On Secret

My friend Lydia posted a question on Facebook about the impending shutdown of the hot-then-not app Secret a few days ago:

“..I may write something soon about Secret, and its closure. This will partly be a followup on my Atlantic article about anonymity from last year, and partly a discussion of the problems and product decisions that led to Secret’s closure. SO: If you have thoughts, ideas, or observations about Secret, then I’d love to hear them!!”

She tagged me for thoughts, and as a non-user of Secret, I thought I might not have much to say. But I liked her piece on anonymous Internet use last fall (here), so I thought about it  — and then I wrote her a novel of a comment. I thought maybe it was worth repeating (part of it) here, lightly edited. The comment thread is public if, for some reason, you want to see the rest of it / the original. 
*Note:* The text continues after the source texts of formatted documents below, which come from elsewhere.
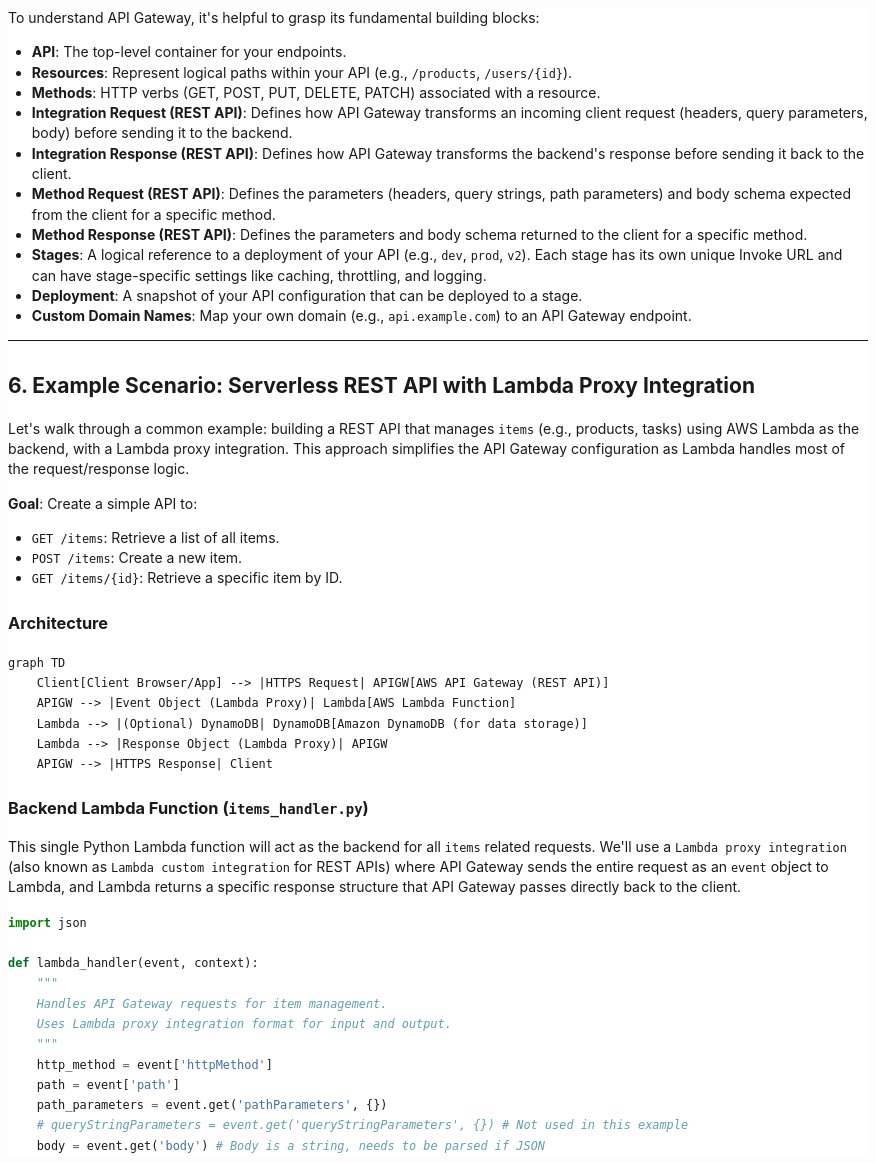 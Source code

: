 To understand API Gateway, it's helpful to grasp its fundamental building blocks:

*   **API**: The top-level container for your endpoints.
*   **Resources**: Represent logical paths within your API (e.g., `/products`, `/users/{id}`).
*   **Methods**: HTTP verbs (GET, POST, PUT, DELETE, PATCH) associated with a resource.
*   **Integration Request (REST API)**: Defines how API Gateway transforms an incoming client request (headers, query parameters, body) before sending it to the backend.
*   **Integration Response (REST API)**: Defines how API Gateway transforms the backend's response before sending it back to the client.
*   **Method Request (REST API)**: Defines the parameters (headers, query strings, path parameters) and body schema expected from the client for a specific method.
*   **Method Response (REST API)**: Defines the parameters and body schema returned to the client for a specific method.
*   **Stages**: A logical reference to a deployment of your API (e.g., `dev`, `prod`, `v2`). Each stage has its own unique Invoke URL and can have stage-specific settings like caching, throttling, and logging.
*   **Deployment**: A snapshot of your API configuration that can be deployed to a stage.
*   **Custom Domain Names**: Map your own domain (e.g., `api.example.com`) to an API Gateway endpoint.

---

## 6. Example Scenario: Serverless REST API with Lambda Proxy Integration

Let's walk through a common example: building a REST API that manages `items` (e.g., products, tasks) using AWS Lambda as the backend, with a Lambda proxy integration. This approach simplifies the API Gateway configuration as Lambda handles most of the request/response logic.

**Goal**: Create a simple API to:
*   `GET /items`: Retrieve a list of all items.
*   `POST /items`: Create a new item.
*   `GET /items/{id}`: Retrieve a specific item by ID.

### Architecture

```mermaid
graph TD
    Client[Client Browser/App] --> |HTTPS Request| APIGW[AWS API Gateway (REST API)]
    APIGW --> |Event Object (Lambda Proxy)| Lambda[AWS Lambda Function]
    Lambda --> |(Optional) DynamoDB| DynamoDB[Amazon DynamoDB (for data storage)]
    Lambda --> |Response Object (Lambda Proxy)| APIGW
    APIGW --> |HTTPS Response| Client
```

### Backend Lambda Function (`items_handler.py`)

This single Python Lambda function will act as the backend for all `items` related requests. We'll use a `Lambda proxy integration` (also known as `Lambda custom integration` for REST APIs) where API Gateway sends the entire request as an `event` object to Lambda, and Lambda returns a specific response structure that API Gateway passes directly back to the client.

```python
import json

def lambda_handler(event, context):
    """
    Handles API Gateway requests for item management.
    Uses Lambda proxy integration format for input and output.
    """
    http_method = event['httpMethod']
    path = event['path']
    path_parameters = event.get('pathParameters', {})
    # queryStringParameters = event.get('queryStringParameters', {}) # Not used in this example
    body = event.get('body') # Body is a string, needs to be parsed if JSON

```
I think that the big appeal of anonymity is when you have anonymity with a CONTEXT. Secret lacked context beyond simply being ‘secret.’ What was expected of you, and what value did anonymity provide to that context? The beauty of PostSecret, its predecessor in my mind, was that the secrets were truly anonymous and you could specifically not engage with any of the social responses to it; sharing a secret via postcard was releasing something, a chance to let it go, to get it off your chest and just maybe move on from it. It wasn’t social, it was personal.

Secret wasn’t that. It was specifically social. But being anonymous in a social context needs, well, context for that anonymity to be productive. We have to know how we’re supposed to wield that power.

In Lydia’s original article about online anonymity, one of the things that I liked was her discussion of how, in early anonymous web communities, you got a chance to try on a different identity or version of yourself in a given context. You weren’t anonymous, exactly: you were a specific version of yourself (or someone else) in a way that was useful or productive in that context.

I don’t think that the “problem” for social web use is about anonymity or verified identity — I think that there are opportunities for both to be productive. I think the problem is when there’s a lack of context for how that social interaction unfolds online.

If we’re building a social space online, what are we solving for — and how can identity or anonymity be used in support of that? e.g., If we want people to engage in an open-minded discussion about a controversial political issue, maybe having the discussion unlinked to identity is useful, because it lets people express opinions or ideas that might alienate their friends or challenge their identity as a conservative, liberal, libertarian, socialist, whatever.

Secret lacked a motivating reason to reveal parts of yourself that you kept hidden — it was neither abstracted from you and confessional in a liberating way, nor was it contextualized to make the social aspects useful.

Also, durability matters. The ability to share and spread a secret outside the app, to me, was another bug not a feature. In many places where anonymity was most productive for me as a youth, the contexts were ephemeral; they lent themselves to experimentation. A chat passed quickly, an in-game interaction passed away. A Secret post could have a whole other social life online, divorced from the context of the app.

Yik Yak, as one commenter pointed out at the very beginning, seems more promising. It’s more geographically focused, its social nature is specific to the context, it enables more limited responses from other users, the ‘secrets’ shared aren’t able to be separated from the context of the app (no one is sharing Yik Yaks on Facebook….).

Bottom line: I think anyone making a communication tool for digital spaces needs to provide context, and I could see no context for Secret. I’m not at all surprised or sorry about it’s closure.